As Washington counsel, we agree with Michael Aylward that this is an interesting case that warrants review by the coverage world, particularly those doing business in Washington, and add our review to his:
In Mutual of Enumclaw V. USF Ins. Co., Supreme Court of Washington (Sept. 4, 2008), the insured, Dally Homes, Inc. was sued for construction defects in a condominium development. Dally tendered to two of its insurers, Mutual of Enumclaw Ins. Co. (MOE) and Commercial Underwriters Ins. Co. (CUIC), but not to a third insurer, USF Ins. Co. (USF). By agreement with Dally, MOE and CUIC funded the underlying action settlement and received from Dally an assignment of rights against other insurers. MOE and CUIC then brought a claim against USF on the basis of equitable contribution and subrogation.

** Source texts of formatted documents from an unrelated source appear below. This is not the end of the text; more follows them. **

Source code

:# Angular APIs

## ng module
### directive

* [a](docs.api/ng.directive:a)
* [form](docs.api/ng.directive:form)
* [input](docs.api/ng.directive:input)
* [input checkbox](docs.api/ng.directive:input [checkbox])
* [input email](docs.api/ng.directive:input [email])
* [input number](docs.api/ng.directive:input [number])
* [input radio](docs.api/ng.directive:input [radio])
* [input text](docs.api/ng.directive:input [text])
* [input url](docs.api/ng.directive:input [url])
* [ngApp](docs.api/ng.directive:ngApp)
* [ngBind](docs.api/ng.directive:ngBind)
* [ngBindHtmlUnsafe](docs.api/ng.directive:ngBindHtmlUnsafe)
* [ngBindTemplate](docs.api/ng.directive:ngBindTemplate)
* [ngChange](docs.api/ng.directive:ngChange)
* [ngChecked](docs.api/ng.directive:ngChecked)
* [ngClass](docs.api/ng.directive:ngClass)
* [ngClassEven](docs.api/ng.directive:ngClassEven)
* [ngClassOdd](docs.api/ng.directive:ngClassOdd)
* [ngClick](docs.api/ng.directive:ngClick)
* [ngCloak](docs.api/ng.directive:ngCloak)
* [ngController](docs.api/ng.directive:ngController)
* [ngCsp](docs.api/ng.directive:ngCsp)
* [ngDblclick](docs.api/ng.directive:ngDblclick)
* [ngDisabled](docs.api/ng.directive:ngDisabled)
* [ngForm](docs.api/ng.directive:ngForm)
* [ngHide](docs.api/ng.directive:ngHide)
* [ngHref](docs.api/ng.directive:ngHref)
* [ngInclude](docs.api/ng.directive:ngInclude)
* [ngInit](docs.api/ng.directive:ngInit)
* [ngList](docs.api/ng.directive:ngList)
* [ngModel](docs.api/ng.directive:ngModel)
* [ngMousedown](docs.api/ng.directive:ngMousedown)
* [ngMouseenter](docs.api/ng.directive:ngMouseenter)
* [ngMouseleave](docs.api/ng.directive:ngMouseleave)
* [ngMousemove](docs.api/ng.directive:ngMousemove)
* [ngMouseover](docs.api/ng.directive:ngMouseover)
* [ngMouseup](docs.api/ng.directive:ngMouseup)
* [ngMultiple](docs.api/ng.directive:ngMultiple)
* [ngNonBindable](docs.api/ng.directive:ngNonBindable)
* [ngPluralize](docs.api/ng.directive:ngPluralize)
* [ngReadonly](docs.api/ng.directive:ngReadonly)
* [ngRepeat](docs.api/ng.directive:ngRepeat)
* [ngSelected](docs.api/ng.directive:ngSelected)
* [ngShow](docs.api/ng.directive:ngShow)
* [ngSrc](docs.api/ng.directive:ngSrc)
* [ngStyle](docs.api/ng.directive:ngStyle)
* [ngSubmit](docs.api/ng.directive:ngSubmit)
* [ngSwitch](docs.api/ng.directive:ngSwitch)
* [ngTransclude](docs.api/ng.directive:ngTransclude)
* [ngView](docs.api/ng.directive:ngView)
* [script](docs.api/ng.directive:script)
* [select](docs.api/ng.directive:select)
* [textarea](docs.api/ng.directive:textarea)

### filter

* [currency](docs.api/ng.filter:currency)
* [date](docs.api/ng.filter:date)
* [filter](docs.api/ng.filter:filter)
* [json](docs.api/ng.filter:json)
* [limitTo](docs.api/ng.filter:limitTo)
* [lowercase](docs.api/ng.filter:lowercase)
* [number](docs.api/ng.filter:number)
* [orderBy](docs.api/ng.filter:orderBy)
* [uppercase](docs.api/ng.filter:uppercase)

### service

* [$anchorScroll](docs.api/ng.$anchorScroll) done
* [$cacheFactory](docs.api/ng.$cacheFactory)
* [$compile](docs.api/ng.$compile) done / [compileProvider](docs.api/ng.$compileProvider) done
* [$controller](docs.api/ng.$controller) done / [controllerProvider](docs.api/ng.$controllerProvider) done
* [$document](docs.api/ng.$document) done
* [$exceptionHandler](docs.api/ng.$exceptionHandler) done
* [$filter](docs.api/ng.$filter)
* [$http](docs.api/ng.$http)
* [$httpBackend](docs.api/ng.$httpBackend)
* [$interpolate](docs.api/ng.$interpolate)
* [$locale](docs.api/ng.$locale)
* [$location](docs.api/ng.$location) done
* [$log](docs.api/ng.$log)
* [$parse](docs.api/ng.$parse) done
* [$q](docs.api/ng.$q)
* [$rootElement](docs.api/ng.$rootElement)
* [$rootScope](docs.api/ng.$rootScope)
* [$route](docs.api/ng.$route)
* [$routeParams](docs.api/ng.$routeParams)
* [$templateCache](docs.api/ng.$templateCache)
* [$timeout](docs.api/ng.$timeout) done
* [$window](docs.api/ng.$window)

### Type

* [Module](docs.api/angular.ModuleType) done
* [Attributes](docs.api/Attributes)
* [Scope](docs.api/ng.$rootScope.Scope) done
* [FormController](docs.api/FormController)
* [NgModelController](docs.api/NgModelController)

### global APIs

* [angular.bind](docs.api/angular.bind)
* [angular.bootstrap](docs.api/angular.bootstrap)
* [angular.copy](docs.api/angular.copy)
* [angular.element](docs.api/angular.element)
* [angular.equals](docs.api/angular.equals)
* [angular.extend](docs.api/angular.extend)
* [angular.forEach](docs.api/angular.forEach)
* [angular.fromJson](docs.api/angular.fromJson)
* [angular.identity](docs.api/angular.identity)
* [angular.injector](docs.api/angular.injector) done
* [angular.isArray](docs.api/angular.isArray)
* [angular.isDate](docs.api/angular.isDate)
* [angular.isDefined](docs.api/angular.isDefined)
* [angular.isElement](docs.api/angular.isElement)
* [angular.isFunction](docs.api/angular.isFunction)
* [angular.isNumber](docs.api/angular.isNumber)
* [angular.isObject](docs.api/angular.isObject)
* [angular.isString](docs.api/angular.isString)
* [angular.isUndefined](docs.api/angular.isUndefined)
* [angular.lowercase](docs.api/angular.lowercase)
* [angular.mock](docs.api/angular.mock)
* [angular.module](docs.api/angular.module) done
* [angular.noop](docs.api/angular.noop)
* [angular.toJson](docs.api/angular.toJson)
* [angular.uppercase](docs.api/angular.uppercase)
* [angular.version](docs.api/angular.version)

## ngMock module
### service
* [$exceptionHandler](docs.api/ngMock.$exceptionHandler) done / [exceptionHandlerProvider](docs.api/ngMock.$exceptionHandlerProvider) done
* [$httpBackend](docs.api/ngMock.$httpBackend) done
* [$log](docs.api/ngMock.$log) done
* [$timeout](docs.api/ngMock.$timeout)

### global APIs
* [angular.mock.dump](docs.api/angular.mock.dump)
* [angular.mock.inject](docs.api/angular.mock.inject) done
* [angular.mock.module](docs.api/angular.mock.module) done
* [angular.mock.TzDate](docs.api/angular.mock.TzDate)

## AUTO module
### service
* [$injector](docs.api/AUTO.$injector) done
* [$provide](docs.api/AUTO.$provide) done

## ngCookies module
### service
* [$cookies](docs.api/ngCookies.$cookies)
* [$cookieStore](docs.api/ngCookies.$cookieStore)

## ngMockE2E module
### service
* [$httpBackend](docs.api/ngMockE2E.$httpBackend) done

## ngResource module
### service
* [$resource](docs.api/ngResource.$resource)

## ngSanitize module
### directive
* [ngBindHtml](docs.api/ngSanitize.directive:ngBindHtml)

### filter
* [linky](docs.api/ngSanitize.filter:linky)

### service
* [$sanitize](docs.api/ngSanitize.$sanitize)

Based on the “selective tender” rule, which states that “where an insured has not tendered a claim to an insurer, that insurer is excused from its duty to perform under the policy or to contribute to a settlement of the claim,” the Court ruled that “if the insured has not tendered a claim to an insurer prior to settlement or the end of trial, other insurers cannot recover in equitable contribution against that insurer.” The Court further reasoned that because equitable contribution is a claim an insurer has of its own right to recover from another insurer that is independently obligated to cover the same loss, “the insurer who seeks contribution does not sit in the place of the insured and cannot tender a claim to the other insurer.”

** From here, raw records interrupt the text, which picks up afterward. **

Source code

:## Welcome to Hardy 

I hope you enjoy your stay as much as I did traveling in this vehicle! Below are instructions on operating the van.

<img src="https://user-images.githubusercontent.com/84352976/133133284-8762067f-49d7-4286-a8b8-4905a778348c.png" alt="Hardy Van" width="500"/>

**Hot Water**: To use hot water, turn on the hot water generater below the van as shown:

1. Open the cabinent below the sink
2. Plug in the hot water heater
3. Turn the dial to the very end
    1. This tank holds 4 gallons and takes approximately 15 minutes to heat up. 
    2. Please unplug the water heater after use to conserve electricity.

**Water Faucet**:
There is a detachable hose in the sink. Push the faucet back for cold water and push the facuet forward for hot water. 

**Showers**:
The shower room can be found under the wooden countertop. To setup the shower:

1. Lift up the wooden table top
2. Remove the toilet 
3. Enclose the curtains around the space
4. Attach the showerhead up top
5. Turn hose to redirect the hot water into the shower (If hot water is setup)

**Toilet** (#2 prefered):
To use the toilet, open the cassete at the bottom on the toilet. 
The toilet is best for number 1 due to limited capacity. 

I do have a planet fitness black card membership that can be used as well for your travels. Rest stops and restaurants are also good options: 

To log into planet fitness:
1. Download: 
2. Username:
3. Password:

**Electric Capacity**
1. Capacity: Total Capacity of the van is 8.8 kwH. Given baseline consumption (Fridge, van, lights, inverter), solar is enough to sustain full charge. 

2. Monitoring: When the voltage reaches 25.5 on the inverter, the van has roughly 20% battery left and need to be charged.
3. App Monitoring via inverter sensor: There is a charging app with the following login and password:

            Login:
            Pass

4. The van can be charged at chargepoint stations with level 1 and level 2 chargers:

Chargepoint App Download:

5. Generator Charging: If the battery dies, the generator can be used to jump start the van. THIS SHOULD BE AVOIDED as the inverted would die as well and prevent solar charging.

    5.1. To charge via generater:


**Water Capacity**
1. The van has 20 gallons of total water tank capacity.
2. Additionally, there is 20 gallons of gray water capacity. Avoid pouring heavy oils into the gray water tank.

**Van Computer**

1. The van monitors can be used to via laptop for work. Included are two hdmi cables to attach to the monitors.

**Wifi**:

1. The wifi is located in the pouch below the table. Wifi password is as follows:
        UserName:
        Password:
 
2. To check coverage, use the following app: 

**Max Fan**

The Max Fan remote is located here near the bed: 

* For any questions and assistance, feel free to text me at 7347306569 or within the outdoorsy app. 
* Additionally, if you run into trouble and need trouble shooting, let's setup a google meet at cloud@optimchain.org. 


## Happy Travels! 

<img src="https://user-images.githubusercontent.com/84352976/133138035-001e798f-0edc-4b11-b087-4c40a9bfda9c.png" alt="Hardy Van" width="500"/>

Unlike the equitable contribution claim, the Court held that the “selective tender” rule did not apply to bar the conventional subrogation claim, which MOE and CUIC took by reason of assignment from the insured. (The Court distinguishes “conventional subrogation” from “equitable subrogation” and expressly states that its analysis does not apply to equitable subrogation.) By taking the assignment, the insurers were able to stand in the shoes of the insured and exercise the insured’s rights to tender the claim to the additional insurer. MOE and CUIC were then also able to assert the “late tender” rule to raise an issue of fact as to USF’s late notice defense. That rule provides that “even where an insured fails to give an insurer timely notice of a claim, the insurer is not relieved of its obligation to perform on the policy unless it can show that the late notice actually and substantially prejudiced it.” Significantly, the Court found that “While we need not decide whether conventional subrogation and assignment are equivalent in all respects, this court recognizes that an insurer who receives full contractual assignment of an insured’s rights may bring a conventional subrogation claim to enforce those rights.” This leaves open the question of whether an insurer’s subrogation claim against other insurers would be safe from the “selective tender” rule without a full assignment of the insured’s rights against those insurers.

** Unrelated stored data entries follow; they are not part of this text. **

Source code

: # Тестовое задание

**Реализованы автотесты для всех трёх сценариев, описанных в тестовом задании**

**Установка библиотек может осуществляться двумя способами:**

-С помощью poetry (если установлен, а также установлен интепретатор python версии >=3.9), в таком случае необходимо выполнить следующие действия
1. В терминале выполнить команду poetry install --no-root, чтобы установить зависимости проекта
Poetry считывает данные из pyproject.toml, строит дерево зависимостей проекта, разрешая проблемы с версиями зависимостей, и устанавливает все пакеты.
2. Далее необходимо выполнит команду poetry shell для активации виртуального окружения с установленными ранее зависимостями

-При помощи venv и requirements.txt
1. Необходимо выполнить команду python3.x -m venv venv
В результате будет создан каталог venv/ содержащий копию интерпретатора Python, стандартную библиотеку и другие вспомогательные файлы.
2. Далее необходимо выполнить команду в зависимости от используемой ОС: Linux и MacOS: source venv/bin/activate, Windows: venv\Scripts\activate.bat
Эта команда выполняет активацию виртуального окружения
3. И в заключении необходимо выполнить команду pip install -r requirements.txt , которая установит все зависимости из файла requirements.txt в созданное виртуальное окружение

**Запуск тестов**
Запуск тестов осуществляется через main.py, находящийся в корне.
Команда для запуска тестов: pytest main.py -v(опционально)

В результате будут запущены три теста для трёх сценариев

The Court also provides insight as to what it will take to prove that an insurer was prejudiced by late notice under the “late tender” rule. The Court held that “in order to show prejudice, the insurer must prove that an insured’s breach of a notice provision had an identifiable and material detrimental effect on its ability to defend its interests.” The Court also provides a nonexhaustive list of factors to be considered. It also found that, contrary to a prior Washington Court of Appeals decision, a lost opportunity to conduct a meaningful investigation alone will not be enough.